Creating a Sustainability Program
In order to create a successful sustainability program that will reduce a company’s carbon footprint, companies need to explore available options and analyze areas of opportunity at their particular facilities. Some options to consider include investing in new equipment, powering warehouses and other facilities with alternative energies, installing LED lighting, using tube lighting that reflects sunlight and motion-activated lighting, going paperless, recycling water and oil and partnering with vendors who are committed to the same type of practices.
A Successful Sustainability Program
As you plan your agenda, it’s helpful to refer to the sustainability efforts other companies successfully used as a guide.
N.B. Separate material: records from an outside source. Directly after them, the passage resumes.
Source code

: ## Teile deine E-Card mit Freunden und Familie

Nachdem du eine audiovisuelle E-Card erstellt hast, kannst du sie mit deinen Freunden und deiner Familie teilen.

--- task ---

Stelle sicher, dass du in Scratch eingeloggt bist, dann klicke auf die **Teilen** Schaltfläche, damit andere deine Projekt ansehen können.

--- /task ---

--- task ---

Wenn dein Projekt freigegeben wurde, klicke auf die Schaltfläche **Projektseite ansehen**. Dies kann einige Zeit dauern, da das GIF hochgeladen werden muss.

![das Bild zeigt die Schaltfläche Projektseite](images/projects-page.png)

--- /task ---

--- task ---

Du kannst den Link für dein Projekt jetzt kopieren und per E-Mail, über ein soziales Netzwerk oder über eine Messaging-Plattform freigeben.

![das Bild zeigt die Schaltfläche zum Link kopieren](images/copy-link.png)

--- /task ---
Pyle has incorporated green and sustainable practices into its supply chain strategy, creating a broad program that touches every part of the company’s operations. These practices can easily be replicated across manufacturing supply chains.
From a fleet standpoint, Pyle consistently invests in new equipment that minimizes exhaust emissions and improves fuel efficiency. Since newer trucks typically have better fuel-economy technology, the company’s consistent investment in new equipment makes Pyle’s truck fleet greener than most. These investments not only keep the fleet as efficient as possible, but also offer the added benefit of keeping Pyle’s employees safe as they aid in the prevention of workplace injuries due to old and outdated equipment.
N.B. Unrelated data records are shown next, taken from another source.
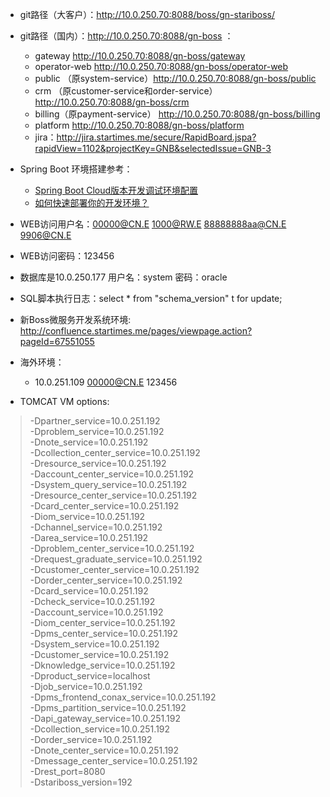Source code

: 
* git路径（大客户）：http://10.0.250.70:8088/boss/gn-stariboss/    
* git路径（国内）：http://10.0.250.70:8088/gn-boss ：
    * gateway http://10.0.250.70:8088/gn-boss/gateway
    * operator-web http://10.0.250.70:8088/gn-boss/operator-web
    * public （原system-service）http://10.0.250.70:8088/gn-boss/public
    * crm （原customer-service和order-service）http://10.0.250.70:8088/gn-boss/crm
    * billing（原payment-service） http://10.0.250.70:8088/gn-boss/billing
    * platform http://10.0.250.70:8088/gn-boss/platform
    * jira：http://jira.startimes.me/secure/RapidBoard.jspa?rapidView=1102&projectKey=GNB&selectedIssue=GNB-3

* Spring Boot 环境搭建参考：
    * [Spring Boot Cloud版本开发调试环境配置](http://confluence.startimes.me/pages/viewpage.action?pageId=75610601 "Spring Boot Cloud版本开发调试环境配置")
    * [如何快速部署你的开发环境？](http://confluence.startimes.me/pages/viewpage.action?pageId=76629387 "如何快速部署你的开发环境？")

* WEB访问用户名：00000@CN.E			1000@RW.E		88888888aa@CN.E 	9906@CN.E
* WEB访问密码：123456
* 数据库是10.0.250.177		用户名：system 密码：oracle
* SQL脚本执行日志：select * from "schema_version" t  for update;
* 新Boss微服务开发系统环境: http://confluence.startimes.me/pages/viewpage.action?pageId=67551055


* 海外环境：
    * 10.0.251.109
      00000@CN.E
      123456














* TOMCAT VM options:
> -Dpartner_service=10.0.251.192   
> -Dproblem_service=10.0.251.192   
> -Dnote_service=10.0.251.192   
> -Dcollection_center_service=10.0.251.192   
> -Dresource_service=10.0.251.192   
> -Daccount_center_service=10.0.251.192   
> -Dsystem_query_service=10.0.251.192   
> -Dresource_center_service=10.0.251.192   
> -Dcard_center_service=10.0.251.192   
> -Diom_service=10.0.251.192   
> -Dchannel_service=10.0.251.192   
> -Darea_service=10.0.251.192   
> -Dproblem_center_service=10.0.251.192   
> -Drequest_graduate_service=10.0.251.192   
> -Dcustomer_center_service=10.0.251.192   
> -Dorder_center_service=10.0.251.192   
> -Dcard_service=10.0.251.192   
> -Dcheck_service=10.0.251.192   
> -Daccount_service=10.0.251.192   
> -Diom_center_service=10.0.251.192   
> -Dpms_center_service=10.0.251.192   
> -Dsystem_service=10.0.251.192   
> -Dcustomer_service=10.0.251.192   
> -Dknowledge_service=10.0.251.192   
> -Dproduct_service=localhost   
> -Djob_service=10.0.251.192   
> -Dpms_frontend_conax_service=10.0.251.192   
> -Dpms_partition_service=10.0.251.192   
> -Dapi_gateway_service=10.0.251.192   
> -Dcollection_service=10.0.251.192   
> -Dorder_service=10.0.251.192   
> -Dnote_center_service=10.0.251.192   
> -Dmessage_center_service=10.0.251.192   
> -Drest_port=8080   
> -Dstariboss_version=192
Outside of the fleet, Pyle has taken additional steps toward sustainability. Over the last year, Pyle worked to systematically migrate all its facilities to energy-efficient LED lighting technology. Pyle’s newest facility, which opened in early 2018, is the first terminal to use 100 percent LED lights both inside and out. Pyle has also added tube lighting that reflects sunlight, eliminating the need to use electric lights during the day. In addition, Pyle continues to operate a 500,000-square-foot warehouse in Parkesburg, Pa., which features a megawatt solar installation supplying 100 percent of the electricity needed for the building.
Other ongoing initiatives aimed at creating more sustainable facilities include Pyle’s paperless operations and its efforts to update all maintenance facilities. These facilities are equipped with radiant-heat flooring and motion-activated lighting to reduce the company’s energy costs. Furthermore, each of Pyle’s truck wash bays recycle 80 percent of the water used, and all oil used by Pyle’s trucks and equipment is recycled as well.
Employee Engagement Programs
In addition to continuously researching and investing in new machinery and technology that will improve fuel economy, another aspect companies could consider in their green initiatives is employee engagement programs. These types of programs get employees involved in reducing the company’s carbon footprint in exchange for some type of recognition or incentive.
For example, this past year, Pyle developed an ongoing internal initiative for fuel savings. The MPG Challenge is a company-wide competition among facilities to lower their carbon footprint and an incentive for A. Duie Pyle drivers to always use best practices while driving. During the first three months of the MPG Challenge, Pyle improved its average from 6.25 miles per gallon to 6.6 miles per gallon. These challenges work across industries, so an industrial manufacturing company, for example, could challenge its workforce to lower their footprint in a similar way. As a result, the company is not only reducing its carbon footprint but also engaging and recognizing its team members.
Now is the time to consider implementing or enriching a sustainability program. Before doing so, consider the company’s goals, outline how to reach those goals and follow the example of successful practices.
Randy Swart joined A. Duie Pyle in 2008 as vice president of integrated services before becoming senior vice president in 2012. In 2014, Swart was named chief operating officer, responsible for leading the company’s strategic direction, improving operational efficiencies and further developing employee advancement programs and succession plans. Over the course of his career, Swart has been at the forefront of innovation, created cross-functional team environments, nurtured employee development programs, and established information flow technologies that impact cost control, productivity, service quality and profitability.